18) Methodological approach
a) Standard methods for economic evaluations should be employed, and effectiveness measures that include both benefits and harms (e.g., utility measures based on SF-36, SF-12 or EQ-5D) should be used
b) Sensitivity analysis should include, whenever possible, different stakeholder perspectives (e.g., society, payer and patient). Because acupuncture is often paid out-of-pocket, the patient’s perspective is highly relevant.

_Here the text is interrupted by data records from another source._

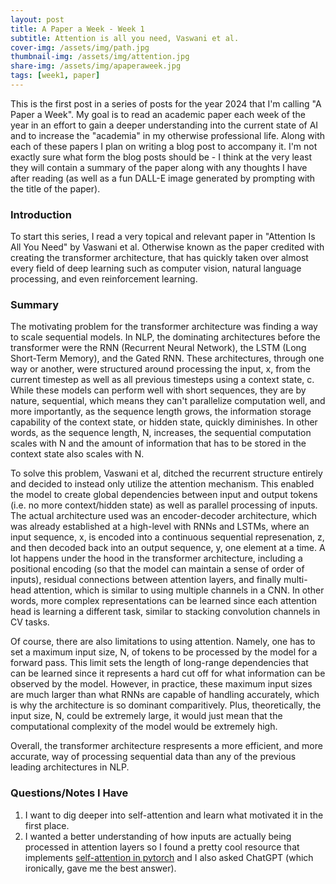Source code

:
 ```yaml
---
layout: post
title: A Paper a Week - Week 1
subtitle: Attention is all you need, Vaswani et al.
cover-img: /assets/img/path.jpg
thumbnail-img: /assets/img/attention.jpg
share-img: /assets/img/apaperaweek.jpg
tags: [week1, paper]
---
```


This is the first post in a series of posts for the year 2024 that I'm calling "A Paper a Week". My goal is to read an academic paper each week of the year in an effort to gain a deeper understanding into the current state of AI and to increase the "academia" in my otherwise professional life. Along with each of these papers I plan on writing a blog post to accompany it. I'm not exactly sure what form the blog posts should be - I think at the very least they will contain a summary of the paper along with any thoughts I have after reading (as well as a fun DALL-E image generated by prompting with the title of the paper).

### Introduction
To start this series, I read a very topical and relevant paper in "Attention Is All You Need" by Vaswani et al. Otherwise known as the paper credited with creating the transformer architecture, that has quickly taken over almost every field of deep learning such as computer vision, natural language processing, and even reinforcement learning.

### Summary
The motivating problem for the transformer architecture was finding a way to scale sequential models. In NLP, the dominating architectures before the transformer were the RNN (Recurrent Neural Network), the LSTM
(Long Short-Term Memory), and the Gated RNN. These architectures, through one way or another, were structured around processing the input, x, from the current timestep as well as all previous timesteps using a context state, c. While these models can perform well with short sequences, they are by nature, sequential, which means they can't parallelize computation well, and more importantly, as the sequence length grows, the information storage capability of the context state, or hidden state, quickly diminishes. In other words, as the sequence length, N, increases, the sequential computation scales with N and the amount of information that has to be stored in the context state also scales with N. 

To solve this problem, Vaswani et al, ditched the recurrent structure entirely and decided to instead only utilize the attention mechanism. This enabled the model to create global dependencies between input and output tokens (i.e. no more context/hidden state) as well as parallel processing of inputs. The actual architecture used was an encoder-decoder architecture, which was already established at a high-level with RNNs and LSTMs, where an input sequence, x, is encoded into a continuous sequential represenation, z, and then decoded back into an output sequence, y, one element at a time. A lot happens under the hood in the transformer architecture, including a positional encoding (so that the model can maintain a sense of order of inputs), residual connections between attention layers, and finally multi-head attention, which is similar to using multiple channels in a CNN. In other words, more complex representations can be learned since each attention head is learning a different task, similar to stacking convolution channels in CV tasks.

Of course, there are also limitations to using attention. Namely, one has to set a maximum input size, N, of tokens to be processed by the model for a forward pass. This limit sets the length of long-range dependencies that can be learned since it represents a hard cut off for what information can be observed by the model. However, in practice, these maximum input sizes are much larger than what RNNs are capable of handling accurately, which is why the architecture is so dominant comparitively. Plus, theoretically, the input size, N, could be extremely large, it would just mean that the computational complexity of the model would be extremely high.

Overall, the transformer architecture respresents a more efficient, and more accurate, way of processing sequential data than any of the previous leading architectures in NLP.

### Questions/Notes I Have
1. I want to dig deeper into self-attention and learn what motivated it in the first place.
2. I wanted a better understanding of how inputs are actually being processed in attention layers so I found a pretty cool resource that implements [self-attention in pytorch](https://spotintelligence.com/2023/01/31/self-attention/) and I also asked ChatGPT (which ironically, gave me the best answer).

c) Subgroup analysis should mainly follow the subgroups defined a priori for the effectiveness study. A subgroup analysis for gender is recommended, because there is preliminary evidence that gender may influence the cost-effectiveness of acupuncture treatment
d) Exploratory analyses of factors that predict a better treatment response are suggested to develop future hypotheses.
19) Observation time
a) In chronic diseases long-term observations (at least 1
year) with intermediate measurement time points are highly recommended, in order to evaluate cost-effectiveness as developed over time.
20) Existing guidelines
To ensure that CER on acupuncture will fulfill reporting standards, the relevant CONSORT guidelines should be consulted and followed:
CONSORT for parallel group randomized trials
CONSORT extension for cluster randomized trials
CONSORT extension for pragmatic trials
CONSORT for non-pharmacological trials
STRICTA as CONSORT extension for acupuncture studies
a) Publication of a detailed study protocol (design publication) should take place whenever possible prior to publication of study results.
b) The study should be registered in an international accessible trial database with as many details as possible provided.
c) Publication of the completed study should describe why and how it qualifies as CER and make clear the phase of the study.
d) The setting of the study should be described, including information about the typical usual care setting in the country where the study was performed (and if relevant in other countries). The procedure for selection of practitioners for each treatment group should be described, with an account of whether and how those included in the study differ from the average practitioner (e.g. training, experience).
e) Wording of treatment group descriptions in the informed consent should be provided.
f) If a usual-care or standard-care comparison group is used, a detailed description with citations should be included in the intervention section.
g) Detailed results of all treatments, adherence, and co-interventions in the different groups should be provided.
h) The most relevant subgroup analyses and analyses of patient characteristics that predict a better outcome should be published together with primary results. Detailed subgroup analysis and/or de-identified patient level data could be provided as online files.